++++ Extracted material ++++
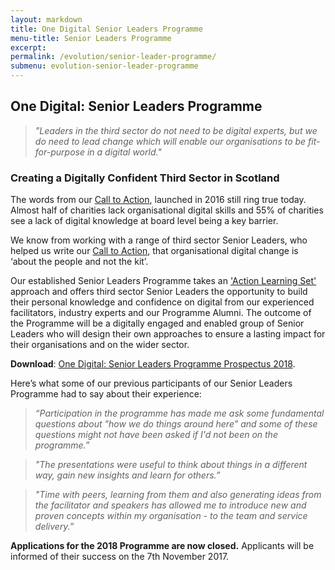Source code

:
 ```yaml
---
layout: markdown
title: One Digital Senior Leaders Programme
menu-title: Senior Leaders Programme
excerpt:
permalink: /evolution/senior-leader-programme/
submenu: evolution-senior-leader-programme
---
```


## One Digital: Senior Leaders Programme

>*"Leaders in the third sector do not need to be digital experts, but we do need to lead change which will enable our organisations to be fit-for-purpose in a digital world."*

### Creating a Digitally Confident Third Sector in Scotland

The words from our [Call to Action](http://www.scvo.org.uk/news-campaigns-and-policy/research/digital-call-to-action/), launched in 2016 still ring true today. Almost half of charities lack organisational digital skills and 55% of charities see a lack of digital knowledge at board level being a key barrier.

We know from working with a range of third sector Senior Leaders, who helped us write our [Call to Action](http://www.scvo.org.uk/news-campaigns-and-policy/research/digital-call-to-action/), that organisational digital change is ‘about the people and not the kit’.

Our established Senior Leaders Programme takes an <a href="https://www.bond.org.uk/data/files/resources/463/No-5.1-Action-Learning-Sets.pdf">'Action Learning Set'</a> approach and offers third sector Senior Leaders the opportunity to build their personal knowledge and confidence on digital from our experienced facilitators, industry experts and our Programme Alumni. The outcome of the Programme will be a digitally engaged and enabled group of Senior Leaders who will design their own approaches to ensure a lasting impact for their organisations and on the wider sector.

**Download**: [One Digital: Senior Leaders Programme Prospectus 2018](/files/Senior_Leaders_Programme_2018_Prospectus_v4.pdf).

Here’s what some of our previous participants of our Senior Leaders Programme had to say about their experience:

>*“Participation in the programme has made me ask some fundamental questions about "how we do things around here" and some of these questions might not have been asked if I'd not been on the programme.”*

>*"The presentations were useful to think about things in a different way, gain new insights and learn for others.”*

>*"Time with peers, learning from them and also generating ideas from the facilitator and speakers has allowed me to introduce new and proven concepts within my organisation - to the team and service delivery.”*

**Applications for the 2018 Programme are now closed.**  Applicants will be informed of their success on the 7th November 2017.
++++
++++ Extracted material ++++
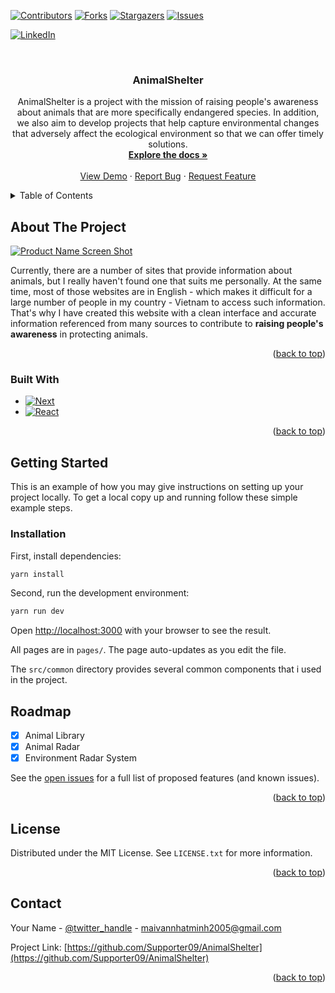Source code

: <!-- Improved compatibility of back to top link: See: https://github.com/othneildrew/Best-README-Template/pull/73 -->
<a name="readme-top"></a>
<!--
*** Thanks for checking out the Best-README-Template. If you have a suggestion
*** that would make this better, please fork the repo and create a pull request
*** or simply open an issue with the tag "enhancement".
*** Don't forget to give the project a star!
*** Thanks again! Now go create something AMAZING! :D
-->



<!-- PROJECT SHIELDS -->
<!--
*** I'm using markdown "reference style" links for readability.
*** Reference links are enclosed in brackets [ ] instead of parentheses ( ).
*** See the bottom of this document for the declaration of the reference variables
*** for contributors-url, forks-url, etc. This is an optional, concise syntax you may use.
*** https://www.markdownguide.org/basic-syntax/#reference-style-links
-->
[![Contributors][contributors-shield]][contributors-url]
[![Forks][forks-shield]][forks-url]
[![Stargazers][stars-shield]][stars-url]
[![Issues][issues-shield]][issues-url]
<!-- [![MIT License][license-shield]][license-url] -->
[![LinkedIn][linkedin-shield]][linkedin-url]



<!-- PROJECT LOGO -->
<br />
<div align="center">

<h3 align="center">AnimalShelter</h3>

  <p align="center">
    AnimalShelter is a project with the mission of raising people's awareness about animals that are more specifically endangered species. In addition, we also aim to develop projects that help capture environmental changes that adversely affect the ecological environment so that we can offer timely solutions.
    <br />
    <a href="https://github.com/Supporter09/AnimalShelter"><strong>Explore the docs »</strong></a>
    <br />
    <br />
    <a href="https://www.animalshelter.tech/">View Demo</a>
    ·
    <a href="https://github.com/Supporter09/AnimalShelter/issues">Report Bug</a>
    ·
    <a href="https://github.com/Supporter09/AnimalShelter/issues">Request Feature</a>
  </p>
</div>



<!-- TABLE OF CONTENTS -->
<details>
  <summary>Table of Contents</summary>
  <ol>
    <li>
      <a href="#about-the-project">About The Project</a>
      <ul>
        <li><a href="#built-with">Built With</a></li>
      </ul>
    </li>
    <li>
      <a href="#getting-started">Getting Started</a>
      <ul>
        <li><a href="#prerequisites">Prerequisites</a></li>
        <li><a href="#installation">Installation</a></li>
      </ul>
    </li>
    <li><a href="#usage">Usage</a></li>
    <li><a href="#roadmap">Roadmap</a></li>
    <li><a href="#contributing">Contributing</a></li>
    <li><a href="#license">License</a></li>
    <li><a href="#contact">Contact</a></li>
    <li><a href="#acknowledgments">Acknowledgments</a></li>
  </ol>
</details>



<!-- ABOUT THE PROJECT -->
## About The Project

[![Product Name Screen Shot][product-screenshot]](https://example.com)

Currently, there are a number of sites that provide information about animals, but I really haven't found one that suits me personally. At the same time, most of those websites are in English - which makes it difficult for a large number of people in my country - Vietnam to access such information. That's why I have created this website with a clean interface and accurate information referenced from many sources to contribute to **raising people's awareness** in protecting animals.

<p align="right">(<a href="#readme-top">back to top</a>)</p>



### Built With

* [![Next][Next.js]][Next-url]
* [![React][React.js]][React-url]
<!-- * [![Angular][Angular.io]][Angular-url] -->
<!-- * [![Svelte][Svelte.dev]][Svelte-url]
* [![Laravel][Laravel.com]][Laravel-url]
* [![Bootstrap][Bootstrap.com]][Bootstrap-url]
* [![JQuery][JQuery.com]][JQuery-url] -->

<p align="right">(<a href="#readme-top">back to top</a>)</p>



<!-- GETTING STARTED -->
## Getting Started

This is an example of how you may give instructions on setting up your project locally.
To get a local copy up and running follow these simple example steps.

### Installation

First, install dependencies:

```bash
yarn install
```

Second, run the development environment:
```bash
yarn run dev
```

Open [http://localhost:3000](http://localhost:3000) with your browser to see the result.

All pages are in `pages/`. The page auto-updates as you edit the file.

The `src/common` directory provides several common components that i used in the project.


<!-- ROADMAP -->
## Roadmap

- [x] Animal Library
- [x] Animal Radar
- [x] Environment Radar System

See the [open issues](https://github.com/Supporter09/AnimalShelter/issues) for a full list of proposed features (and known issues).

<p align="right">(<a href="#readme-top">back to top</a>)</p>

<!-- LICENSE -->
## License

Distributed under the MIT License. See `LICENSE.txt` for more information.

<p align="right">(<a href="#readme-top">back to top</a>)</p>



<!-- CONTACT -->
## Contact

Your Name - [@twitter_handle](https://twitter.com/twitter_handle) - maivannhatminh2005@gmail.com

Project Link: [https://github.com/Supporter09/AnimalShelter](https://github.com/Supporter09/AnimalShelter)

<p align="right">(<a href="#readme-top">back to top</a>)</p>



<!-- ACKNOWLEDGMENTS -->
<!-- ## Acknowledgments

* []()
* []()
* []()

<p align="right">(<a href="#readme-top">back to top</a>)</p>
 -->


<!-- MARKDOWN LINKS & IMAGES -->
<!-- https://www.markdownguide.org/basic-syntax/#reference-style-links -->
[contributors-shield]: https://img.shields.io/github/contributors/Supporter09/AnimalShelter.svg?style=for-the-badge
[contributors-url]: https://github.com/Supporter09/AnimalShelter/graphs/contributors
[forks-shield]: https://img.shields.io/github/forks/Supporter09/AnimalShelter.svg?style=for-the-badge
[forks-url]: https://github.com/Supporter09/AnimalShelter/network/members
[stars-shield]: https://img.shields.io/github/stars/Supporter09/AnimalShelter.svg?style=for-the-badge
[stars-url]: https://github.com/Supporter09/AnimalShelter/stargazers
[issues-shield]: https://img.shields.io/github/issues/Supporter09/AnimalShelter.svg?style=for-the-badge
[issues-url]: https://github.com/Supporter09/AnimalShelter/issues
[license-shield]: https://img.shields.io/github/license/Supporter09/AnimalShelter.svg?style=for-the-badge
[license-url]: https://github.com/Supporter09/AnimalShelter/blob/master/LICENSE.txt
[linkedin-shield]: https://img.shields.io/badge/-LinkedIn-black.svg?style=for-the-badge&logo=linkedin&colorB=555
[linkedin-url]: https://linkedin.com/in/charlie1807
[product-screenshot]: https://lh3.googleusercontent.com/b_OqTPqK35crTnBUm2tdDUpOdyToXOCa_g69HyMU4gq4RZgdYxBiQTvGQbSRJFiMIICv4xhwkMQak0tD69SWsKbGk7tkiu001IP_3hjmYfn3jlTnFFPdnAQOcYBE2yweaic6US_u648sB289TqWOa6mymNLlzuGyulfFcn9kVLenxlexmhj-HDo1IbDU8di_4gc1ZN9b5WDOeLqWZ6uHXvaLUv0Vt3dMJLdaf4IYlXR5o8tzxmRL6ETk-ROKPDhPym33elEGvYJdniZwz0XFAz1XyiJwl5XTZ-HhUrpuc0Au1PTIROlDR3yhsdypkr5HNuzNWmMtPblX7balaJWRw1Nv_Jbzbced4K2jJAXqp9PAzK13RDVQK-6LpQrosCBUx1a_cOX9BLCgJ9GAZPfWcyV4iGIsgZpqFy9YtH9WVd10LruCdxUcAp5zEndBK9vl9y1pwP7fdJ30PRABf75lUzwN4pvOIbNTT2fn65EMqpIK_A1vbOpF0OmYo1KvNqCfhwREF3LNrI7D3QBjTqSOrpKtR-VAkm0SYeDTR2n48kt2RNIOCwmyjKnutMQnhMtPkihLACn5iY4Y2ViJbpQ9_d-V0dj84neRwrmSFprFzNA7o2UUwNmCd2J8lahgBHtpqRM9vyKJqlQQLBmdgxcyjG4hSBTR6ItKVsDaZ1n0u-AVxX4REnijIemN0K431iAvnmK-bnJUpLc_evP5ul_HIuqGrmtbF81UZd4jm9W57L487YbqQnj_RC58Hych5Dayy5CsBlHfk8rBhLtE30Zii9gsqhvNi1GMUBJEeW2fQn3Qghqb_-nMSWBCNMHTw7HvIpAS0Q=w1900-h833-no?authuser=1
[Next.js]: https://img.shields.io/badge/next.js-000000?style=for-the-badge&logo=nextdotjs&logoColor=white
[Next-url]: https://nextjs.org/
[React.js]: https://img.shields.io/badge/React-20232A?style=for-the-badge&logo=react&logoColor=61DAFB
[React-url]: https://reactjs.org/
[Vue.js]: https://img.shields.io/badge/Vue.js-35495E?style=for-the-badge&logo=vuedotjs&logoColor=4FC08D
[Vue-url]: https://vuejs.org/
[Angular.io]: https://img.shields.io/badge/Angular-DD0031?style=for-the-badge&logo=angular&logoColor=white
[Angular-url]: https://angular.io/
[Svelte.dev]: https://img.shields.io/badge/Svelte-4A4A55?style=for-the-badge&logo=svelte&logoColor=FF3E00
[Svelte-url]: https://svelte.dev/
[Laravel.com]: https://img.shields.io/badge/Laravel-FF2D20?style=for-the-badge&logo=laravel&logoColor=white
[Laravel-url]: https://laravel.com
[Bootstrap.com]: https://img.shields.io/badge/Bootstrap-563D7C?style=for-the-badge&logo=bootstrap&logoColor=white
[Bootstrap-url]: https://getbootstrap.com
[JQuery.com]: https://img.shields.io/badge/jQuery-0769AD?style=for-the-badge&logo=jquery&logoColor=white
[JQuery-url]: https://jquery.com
++++
++++ Extracted material ++++
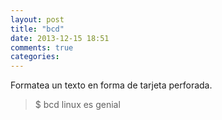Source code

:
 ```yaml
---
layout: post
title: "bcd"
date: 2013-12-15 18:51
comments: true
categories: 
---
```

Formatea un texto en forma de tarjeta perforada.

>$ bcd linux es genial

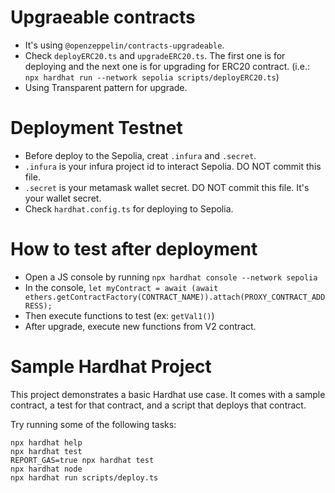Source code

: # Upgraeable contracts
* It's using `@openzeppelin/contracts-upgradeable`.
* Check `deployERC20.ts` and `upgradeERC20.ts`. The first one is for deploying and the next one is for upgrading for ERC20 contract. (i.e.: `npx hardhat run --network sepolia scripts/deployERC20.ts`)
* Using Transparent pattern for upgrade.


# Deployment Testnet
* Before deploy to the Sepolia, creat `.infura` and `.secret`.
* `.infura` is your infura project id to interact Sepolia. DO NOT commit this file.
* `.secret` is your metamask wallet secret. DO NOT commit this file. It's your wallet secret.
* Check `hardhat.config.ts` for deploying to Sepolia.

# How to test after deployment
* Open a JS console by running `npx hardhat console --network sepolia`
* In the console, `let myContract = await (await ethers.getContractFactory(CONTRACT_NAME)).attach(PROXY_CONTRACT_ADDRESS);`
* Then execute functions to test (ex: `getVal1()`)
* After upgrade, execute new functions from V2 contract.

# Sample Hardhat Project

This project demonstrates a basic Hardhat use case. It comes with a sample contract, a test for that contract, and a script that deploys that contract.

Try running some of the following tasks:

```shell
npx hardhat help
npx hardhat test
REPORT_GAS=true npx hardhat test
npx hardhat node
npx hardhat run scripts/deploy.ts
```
++++
--- Task brief ---
Every line above from the line with "[React-url]: https://reactjs.org/" to the line with "[Bootstrap-url]: https://getbootstrap.com", both included, must be reproduced exactly, and no other line may appear.

--- Answer to this task ---
[React-url]: https://reactjs.org/
[Vue.js]: https://img.shields.io/badge/Vue.js-35495E?style=for-the-badge&logo=vuedotjs&logoColor=4FC08D
[Vue-url]: https://vuejs.org/
[Angular.io]: https://img.shields.io/badge/Angular-DD0031?style=for-the-badge&logo=angular&logoColor=white
[Angular-url]: https://angular.io/
[Svelte.dev]: https://img.shields.io/badge/Svelte-4A4A55?style=for-the-badge&logo=svelte&logoColor=FF3E00
[Svelte-url]: https://svelte.dev/
[Laravel.com]: https://img.shields.io/badge/Laravel-FF2D20?style=for-the-badge&logo=laravel&logoColor=white
[Laravel-url]: https://laravel.com
[Bootstrap.com]: https://img.shields.io/badge/Bootstrap-563D7C?style=for-the-badge&logo=bootstrap&logoColor=white
[Bootstrap-url]: https://getbootstrap.com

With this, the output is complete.